- **What you should do**:
I would like every line of the records below that contains the word "longtable" copied.

- **Given information**:

--- START ---

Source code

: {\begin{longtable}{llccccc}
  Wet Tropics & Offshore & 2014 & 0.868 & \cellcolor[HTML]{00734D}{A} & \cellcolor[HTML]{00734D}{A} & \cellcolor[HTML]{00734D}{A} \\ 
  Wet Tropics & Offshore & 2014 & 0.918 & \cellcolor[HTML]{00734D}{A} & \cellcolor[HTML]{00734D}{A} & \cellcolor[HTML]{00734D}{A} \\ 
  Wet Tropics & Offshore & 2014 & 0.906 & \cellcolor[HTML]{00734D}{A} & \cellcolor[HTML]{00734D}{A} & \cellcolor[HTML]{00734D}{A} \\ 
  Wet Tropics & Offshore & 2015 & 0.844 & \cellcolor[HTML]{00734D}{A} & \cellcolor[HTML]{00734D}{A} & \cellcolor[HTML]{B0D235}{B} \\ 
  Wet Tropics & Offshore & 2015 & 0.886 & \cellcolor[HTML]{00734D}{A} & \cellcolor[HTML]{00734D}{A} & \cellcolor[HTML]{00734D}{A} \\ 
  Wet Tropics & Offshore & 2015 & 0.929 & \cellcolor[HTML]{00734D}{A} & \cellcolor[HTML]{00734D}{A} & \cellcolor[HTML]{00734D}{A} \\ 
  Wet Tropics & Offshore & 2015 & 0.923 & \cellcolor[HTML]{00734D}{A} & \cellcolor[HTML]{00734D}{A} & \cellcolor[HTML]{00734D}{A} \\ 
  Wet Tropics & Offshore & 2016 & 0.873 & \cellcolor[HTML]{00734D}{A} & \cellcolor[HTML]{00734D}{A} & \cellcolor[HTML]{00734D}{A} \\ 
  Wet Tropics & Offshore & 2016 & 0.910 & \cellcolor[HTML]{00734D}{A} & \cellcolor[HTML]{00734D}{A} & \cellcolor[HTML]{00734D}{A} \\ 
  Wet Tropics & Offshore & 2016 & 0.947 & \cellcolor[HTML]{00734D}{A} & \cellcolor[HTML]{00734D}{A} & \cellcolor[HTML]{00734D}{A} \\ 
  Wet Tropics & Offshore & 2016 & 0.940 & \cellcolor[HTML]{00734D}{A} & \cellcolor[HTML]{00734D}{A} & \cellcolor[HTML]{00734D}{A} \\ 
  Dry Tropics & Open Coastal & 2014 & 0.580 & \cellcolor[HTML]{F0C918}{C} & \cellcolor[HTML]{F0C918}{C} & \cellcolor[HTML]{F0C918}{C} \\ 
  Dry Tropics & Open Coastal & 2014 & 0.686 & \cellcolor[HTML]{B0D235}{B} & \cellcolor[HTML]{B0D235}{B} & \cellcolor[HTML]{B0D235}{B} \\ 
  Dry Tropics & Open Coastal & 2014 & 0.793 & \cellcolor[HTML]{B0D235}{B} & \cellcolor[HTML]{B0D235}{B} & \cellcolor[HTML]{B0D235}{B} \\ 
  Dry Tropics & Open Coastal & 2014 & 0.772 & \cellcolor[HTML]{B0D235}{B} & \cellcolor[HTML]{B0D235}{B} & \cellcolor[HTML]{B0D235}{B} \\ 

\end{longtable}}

--- END ---

- **Your solution**:
: {\begin{longtable}{llccccc}
\end{longtable}}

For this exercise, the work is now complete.